The main criticism we see of the Pharisees in the Gospels is that they were guilty of hearing but not doing the Torah. They practiced many deeds, but these were according to their own standard of righteousness rather than the true heart of the commandments. Previously we have discussed some of the beliefs the Pharisees espoused and the fact that Christianity has continued in many of their interpretations of the Scriptures. While this is true, their position was not free of some glaring flaws. They had made their own target, and considered themselves righteous by being able to hit that mark, but in reality they had missed the true meaning and purpose of the Torah. 

In Luke 10:25-29, a lawyer came to Yeshua. This is not so much a lawyer as we are accustomed to, but it was a person whose profession was to study Torah. He came to Yeshua, basically seeking to justify himself:

And behold, a lawyer stood up to put him to the test, saying, “Teacher, what shall I do to inherit eternal life?” He said to him, “What is written in the Torah? How do you read it?” And he answered, “You shall love the Lord your God with all your heart and with all your soul and with all your strength and with all your mind, and your neighbor as yourself.” And he said to him, “You have answered correctly; do this, and you will live.”

This commandment, to love the Lord and to love your neighbor, is found in Leviticus 19:18 and in Deuteronomy 6:5. Even before Yeshua came, these commands were already understood to be a summary of the whole Torah. The man talking to Yeshua was well-educated, and so he was aware of this fact. But knowledge does not always equal action, and sometimes we corrupt our knowledge to justify ourselves. Looking for a way to find a justification for himself, he asks, “And who is my neighbor?” Within Judaism, there has been some level of debate as to who exactly the neighbor of an Israelite was. Some have said it is all mankind, others have said that the command to love your neighbor only applies to fellow Jews. Perhaps the lawyer in this passage held a dislike for his Samaritan neighbors, and so Yeshua goes on to use an illustration to explain that loving our neighbor excludes no one.

The man’s question was about how to attain eternal life, or in other words, how to receive justification before God.
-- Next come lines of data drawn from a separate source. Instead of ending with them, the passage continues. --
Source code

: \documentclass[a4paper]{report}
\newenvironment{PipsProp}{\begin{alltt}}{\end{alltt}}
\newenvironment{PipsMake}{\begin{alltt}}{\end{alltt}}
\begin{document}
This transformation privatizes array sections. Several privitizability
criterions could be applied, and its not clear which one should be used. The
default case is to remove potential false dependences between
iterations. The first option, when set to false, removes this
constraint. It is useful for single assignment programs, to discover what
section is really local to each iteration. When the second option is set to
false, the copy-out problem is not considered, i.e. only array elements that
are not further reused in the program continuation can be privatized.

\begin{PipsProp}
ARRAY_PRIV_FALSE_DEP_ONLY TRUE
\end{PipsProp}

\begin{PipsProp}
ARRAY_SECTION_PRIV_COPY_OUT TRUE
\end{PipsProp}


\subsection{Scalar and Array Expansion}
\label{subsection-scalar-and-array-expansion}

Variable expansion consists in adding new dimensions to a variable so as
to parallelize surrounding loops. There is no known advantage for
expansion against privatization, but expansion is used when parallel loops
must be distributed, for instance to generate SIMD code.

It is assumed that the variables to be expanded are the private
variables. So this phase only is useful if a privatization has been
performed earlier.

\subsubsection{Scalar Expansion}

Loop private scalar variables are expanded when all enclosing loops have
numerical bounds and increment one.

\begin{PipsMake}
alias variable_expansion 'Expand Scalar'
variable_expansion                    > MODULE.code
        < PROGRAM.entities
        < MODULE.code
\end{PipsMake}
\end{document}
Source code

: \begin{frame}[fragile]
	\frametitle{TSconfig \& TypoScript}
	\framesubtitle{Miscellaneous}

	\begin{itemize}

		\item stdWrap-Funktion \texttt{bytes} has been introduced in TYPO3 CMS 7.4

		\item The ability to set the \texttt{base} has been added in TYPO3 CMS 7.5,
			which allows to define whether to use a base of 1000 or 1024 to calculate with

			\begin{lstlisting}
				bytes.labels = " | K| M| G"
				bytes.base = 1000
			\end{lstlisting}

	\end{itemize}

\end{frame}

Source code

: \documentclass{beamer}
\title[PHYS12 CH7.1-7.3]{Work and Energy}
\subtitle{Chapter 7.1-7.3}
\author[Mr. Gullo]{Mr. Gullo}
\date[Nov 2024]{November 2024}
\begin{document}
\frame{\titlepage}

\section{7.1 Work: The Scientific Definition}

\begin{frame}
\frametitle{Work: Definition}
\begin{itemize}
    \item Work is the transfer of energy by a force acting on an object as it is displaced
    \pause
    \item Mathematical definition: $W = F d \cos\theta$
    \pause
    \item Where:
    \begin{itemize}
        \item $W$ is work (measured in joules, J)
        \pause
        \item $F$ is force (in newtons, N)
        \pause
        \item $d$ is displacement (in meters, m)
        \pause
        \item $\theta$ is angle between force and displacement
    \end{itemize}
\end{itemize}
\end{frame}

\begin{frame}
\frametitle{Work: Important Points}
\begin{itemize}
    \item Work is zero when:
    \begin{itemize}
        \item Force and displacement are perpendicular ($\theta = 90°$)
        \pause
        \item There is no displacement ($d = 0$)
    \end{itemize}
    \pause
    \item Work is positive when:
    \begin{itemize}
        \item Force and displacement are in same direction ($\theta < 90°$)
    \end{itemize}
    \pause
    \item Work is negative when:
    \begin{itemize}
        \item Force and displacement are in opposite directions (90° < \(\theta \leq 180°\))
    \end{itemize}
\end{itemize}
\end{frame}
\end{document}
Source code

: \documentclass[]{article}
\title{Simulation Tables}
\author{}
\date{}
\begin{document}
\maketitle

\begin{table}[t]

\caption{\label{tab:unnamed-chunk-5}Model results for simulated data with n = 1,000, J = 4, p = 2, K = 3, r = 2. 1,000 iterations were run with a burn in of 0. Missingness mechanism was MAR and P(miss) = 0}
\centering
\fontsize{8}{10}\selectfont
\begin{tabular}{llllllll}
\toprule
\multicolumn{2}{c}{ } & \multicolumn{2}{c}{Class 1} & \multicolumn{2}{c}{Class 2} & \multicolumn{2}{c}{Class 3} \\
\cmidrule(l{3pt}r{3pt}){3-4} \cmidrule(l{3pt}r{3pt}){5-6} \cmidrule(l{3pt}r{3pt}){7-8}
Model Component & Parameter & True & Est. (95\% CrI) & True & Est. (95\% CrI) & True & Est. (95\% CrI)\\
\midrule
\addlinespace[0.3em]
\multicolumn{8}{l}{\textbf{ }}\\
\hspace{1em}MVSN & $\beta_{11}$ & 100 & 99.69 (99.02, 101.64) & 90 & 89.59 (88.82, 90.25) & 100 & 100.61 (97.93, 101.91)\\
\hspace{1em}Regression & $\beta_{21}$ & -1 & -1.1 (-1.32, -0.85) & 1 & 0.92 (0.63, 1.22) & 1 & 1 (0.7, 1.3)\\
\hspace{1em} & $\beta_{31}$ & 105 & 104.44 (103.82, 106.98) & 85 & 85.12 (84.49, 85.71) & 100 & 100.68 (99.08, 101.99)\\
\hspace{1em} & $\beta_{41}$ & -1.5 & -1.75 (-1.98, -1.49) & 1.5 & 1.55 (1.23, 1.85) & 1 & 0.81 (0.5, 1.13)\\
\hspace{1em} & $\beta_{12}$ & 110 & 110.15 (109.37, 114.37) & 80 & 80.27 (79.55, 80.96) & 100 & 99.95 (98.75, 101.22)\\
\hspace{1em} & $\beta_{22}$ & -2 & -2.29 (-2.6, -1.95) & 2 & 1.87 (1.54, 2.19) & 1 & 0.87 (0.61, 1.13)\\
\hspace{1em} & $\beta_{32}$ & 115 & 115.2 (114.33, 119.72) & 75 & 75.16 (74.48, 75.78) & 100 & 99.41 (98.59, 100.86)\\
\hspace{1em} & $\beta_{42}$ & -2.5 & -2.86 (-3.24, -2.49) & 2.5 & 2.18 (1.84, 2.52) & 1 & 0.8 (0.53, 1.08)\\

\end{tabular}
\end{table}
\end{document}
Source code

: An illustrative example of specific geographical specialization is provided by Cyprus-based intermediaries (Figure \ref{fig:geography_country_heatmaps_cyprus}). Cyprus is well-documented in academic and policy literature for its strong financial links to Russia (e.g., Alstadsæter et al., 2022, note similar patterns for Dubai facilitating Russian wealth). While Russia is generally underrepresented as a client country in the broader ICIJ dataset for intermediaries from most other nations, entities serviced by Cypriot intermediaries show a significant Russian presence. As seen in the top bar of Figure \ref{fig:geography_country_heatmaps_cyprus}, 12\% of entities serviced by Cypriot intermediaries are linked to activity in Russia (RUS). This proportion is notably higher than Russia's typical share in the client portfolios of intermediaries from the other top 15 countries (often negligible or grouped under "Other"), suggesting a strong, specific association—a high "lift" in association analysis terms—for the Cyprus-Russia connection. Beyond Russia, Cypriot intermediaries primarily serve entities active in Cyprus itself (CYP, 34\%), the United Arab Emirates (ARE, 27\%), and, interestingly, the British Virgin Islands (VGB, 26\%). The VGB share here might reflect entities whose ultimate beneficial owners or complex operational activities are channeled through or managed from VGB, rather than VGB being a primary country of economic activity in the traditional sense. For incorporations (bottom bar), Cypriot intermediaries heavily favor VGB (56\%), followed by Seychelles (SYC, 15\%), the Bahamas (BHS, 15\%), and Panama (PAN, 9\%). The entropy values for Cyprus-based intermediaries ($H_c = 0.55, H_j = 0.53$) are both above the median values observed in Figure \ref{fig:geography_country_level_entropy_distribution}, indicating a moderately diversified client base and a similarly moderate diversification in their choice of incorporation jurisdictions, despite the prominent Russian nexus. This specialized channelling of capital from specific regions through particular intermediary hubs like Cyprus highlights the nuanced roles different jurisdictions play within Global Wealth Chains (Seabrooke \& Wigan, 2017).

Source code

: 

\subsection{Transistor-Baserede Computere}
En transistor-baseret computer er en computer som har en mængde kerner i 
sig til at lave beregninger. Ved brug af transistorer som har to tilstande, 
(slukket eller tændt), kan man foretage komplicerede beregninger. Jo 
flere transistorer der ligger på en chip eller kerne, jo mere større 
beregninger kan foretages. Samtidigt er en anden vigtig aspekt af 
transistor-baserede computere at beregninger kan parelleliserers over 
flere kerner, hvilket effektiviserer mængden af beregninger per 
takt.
Yeshua did not use this time to explain the death and resurrection that He would endure, or that belief in Him would merit the man eternal life. Rather, after the lawyer correctly asserts the motivation which should lie behind the keeping of the Torah, Yeshua tells the man, “Do this and you will live.” Does this mean we are saved by works?

In the first three chapters of Romans, Paul makes the argument that all have sinned, Jew and Gentile alike. Romans 3:10 tells us, “There is none righteous, not even one.” In the eyes of God, Gentiles and Jews are both under the same obligation, that being to walk rightly before Him: 

For when Gentiles who do not have the Torah do instinctively the things of the Torah, these, not having the Torah, are a law to themselves, in that they show the work of the Torah written in their hearts, their conscience bearing witness and their thoughts alternately accusing or else defending them, on the day when, according to my gospel, God will judge the secrets of men through Messiah Yeshua. (Romans 2:14-16)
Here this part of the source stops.